** RECORD EXTRACTS follows **
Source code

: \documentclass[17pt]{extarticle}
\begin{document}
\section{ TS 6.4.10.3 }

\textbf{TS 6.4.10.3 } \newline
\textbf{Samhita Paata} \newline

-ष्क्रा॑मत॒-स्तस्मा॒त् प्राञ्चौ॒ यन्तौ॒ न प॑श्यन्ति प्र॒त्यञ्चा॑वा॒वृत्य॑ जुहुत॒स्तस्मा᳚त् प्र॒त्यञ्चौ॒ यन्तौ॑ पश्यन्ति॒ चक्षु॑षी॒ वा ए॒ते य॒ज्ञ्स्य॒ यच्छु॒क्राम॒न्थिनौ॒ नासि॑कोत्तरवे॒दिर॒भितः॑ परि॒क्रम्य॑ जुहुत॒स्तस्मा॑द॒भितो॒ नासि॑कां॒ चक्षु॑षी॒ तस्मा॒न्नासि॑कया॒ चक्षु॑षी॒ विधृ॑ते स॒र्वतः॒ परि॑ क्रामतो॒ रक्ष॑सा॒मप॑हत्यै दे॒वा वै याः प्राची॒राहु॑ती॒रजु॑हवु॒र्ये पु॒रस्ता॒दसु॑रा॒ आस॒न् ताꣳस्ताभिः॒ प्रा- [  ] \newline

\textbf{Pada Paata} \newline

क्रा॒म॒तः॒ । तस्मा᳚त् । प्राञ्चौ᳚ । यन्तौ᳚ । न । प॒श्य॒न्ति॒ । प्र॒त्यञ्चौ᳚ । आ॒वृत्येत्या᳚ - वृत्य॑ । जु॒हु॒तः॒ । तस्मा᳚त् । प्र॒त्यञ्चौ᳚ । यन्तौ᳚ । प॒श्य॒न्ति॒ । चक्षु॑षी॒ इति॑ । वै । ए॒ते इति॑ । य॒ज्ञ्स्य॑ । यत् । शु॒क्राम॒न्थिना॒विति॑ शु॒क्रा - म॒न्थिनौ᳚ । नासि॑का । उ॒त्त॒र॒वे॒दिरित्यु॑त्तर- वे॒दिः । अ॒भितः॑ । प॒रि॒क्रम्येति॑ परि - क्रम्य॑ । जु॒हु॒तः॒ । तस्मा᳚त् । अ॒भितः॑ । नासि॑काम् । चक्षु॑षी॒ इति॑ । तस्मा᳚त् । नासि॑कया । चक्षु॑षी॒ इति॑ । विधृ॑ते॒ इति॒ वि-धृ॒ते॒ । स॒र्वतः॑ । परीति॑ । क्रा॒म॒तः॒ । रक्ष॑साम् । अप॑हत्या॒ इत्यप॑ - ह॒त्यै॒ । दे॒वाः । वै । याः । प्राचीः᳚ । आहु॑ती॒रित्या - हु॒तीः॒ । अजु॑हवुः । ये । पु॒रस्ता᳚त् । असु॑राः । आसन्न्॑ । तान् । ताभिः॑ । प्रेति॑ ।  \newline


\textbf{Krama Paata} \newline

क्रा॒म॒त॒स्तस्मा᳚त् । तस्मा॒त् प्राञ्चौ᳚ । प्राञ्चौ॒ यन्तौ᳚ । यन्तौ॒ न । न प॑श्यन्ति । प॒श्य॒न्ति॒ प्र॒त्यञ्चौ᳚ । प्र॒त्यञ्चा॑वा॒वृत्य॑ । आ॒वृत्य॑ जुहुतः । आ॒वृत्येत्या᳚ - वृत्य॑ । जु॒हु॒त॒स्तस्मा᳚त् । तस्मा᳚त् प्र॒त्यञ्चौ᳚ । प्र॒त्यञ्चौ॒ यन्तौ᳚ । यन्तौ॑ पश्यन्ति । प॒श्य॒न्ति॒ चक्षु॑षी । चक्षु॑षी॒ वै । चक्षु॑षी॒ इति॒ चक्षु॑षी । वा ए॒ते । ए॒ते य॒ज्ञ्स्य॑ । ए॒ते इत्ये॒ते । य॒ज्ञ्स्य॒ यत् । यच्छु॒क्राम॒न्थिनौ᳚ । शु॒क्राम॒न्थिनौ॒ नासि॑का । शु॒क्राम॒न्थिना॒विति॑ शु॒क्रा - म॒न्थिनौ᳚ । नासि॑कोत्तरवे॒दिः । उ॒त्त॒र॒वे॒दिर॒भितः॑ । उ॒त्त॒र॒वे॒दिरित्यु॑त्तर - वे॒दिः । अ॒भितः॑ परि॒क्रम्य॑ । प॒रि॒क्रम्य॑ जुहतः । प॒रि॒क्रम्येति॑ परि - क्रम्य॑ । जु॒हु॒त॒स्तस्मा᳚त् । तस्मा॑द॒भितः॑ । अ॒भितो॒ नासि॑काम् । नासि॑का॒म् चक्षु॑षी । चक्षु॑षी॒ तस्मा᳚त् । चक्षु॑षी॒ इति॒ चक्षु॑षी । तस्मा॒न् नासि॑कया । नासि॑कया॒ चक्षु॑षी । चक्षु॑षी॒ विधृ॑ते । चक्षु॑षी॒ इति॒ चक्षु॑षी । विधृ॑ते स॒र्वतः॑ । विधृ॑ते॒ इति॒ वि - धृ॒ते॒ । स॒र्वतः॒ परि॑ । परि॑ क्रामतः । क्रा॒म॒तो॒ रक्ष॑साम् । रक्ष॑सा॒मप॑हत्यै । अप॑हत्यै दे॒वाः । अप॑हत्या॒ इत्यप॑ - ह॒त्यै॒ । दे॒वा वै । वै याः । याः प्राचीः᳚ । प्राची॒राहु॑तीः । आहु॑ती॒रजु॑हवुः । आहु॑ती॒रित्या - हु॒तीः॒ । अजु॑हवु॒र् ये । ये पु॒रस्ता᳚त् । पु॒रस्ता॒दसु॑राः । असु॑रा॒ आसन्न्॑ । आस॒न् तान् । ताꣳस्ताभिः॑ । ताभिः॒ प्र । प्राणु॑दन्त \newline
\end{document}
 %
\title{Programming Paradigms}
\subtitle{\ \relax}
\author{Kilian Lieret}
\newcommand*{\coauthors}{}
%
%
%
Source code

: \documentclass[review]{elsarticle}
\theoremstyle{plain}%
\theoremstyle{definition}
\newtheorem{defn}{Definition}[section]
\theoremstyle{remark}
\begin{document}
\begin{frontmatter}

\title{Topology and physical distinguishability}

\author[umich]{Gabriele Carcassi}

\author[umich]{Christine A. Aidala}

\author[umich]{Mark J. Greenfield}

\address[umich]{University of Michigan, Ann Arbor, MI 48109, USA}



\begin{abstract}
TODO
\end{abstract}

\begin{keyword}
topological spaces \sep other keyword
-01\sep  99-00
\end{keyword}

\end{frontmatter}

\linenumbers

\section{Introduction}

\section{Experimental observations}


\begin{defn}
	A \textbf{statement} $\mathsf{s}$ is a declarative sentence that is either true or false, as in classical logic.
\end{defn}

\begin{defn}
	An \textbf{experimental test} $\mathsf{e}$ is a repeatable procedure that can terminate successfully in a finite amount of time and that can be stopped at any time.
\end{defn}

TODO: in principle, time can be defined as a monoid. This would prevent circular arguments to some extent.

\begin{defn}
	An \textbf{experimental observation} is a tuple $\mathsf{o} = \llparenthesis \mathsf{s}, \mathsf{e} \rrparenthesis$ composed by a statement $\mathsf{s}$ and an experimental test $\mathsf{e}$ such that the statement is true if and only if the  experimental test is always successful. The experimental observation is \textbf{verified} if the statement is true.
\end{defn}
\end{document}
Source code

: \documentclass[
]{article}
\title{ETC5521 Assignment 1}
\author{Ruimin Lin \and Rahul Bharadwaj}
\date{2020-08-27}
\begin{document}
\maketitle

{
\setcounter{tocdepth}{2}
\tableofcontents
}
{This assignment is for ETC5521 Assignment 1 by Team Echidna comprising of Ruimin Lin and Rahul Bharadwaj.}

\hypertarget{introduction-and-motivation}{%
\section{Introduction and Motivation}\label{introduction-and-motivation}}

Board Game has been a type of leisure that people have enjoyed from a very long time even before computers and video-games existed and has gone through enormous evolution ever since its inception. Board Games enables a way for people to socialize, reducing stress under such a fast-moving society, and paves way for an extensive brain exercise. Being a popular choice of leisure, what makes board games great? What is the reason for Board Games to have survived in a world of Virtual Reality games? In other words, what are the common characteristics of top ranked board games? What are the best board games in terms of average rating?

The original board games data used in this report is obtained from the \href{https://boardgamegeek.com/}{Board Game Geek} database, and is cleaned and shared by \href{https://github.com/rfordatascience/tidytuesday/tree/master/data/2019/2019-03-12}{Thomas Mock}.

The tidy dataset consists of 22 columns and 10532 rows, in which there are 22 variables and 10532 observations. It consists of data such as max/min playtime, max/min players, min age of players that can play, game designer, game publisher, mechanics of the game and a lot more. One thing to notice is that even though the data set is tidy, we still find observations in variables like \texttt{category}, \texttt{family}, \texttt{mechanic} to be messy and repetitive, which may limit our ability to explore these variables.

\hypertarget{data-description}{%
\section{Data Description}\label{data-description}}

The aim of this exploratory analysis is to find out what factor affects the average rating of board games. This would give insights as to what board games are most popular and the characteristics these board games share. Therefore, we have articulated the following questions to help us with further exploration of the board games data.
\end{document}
** End of RECORD EXTRACTS **
Each line in the entries above that includes the string "description" should be extracted.

▸ ANSWER AREA:
\hypertarget{data-description}{%
\section{Data Description}\label{data-description}}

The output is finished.